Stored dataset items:

= Beginning of Section =

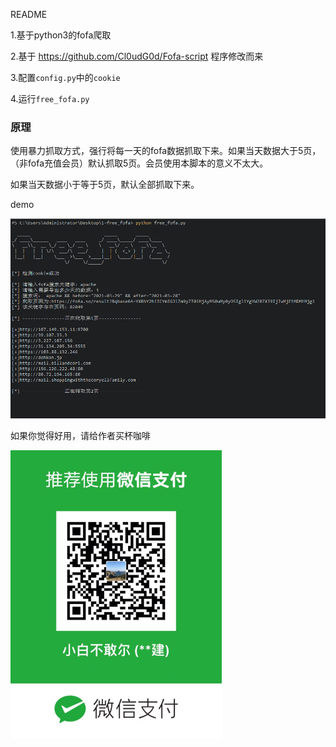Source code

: README


1.基于python3的fofa爬取

2.基于 https://github.com/Cl0udG0d/Fofa-script 程序修改而来

3.配置`config.py`中的`cookie`

4.运行`free_fofa.py`




### 原理



使用暴力抓取方式，强行将每一天的fofa数据抓取下来。如果当天数据大于5页，（非fofa充值会员）默认抓取5页。会员使用本脚本的意义不太大。

如果当天数据小于等于5页，默认全部抓取下来。

demo

![](demo/demo1.png)


如果你觉得好用，请给作者买杯咖啡

![](demo/weixin.png)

= End of Section =

*Exercise objective:* Each entry is to be given again exactly as it stands, with its pictures removed.

*Answer below:*
Source code

: README


1.基于python3的fofa爬取

2.基于 https://github.com/Cl0udG0d/Fofa-script 程序修改而来

3.配置`config.py`中的`cookie`

4.运行`free_fofa.py`




### 原理



使用暴力抓取方式，强行将每一天的fofa数据抓取下来。如果当天数据大于5页，（非fofa充值会员）默认抓取5页。会员使用本脚本的意义不太大。

如果当天数据小于等于5页，默认全部抓取下来。

demo

![](demo/demo1.png)


如果你觉得好用，请给作者买杯咖啡

![](demo/weixin.png)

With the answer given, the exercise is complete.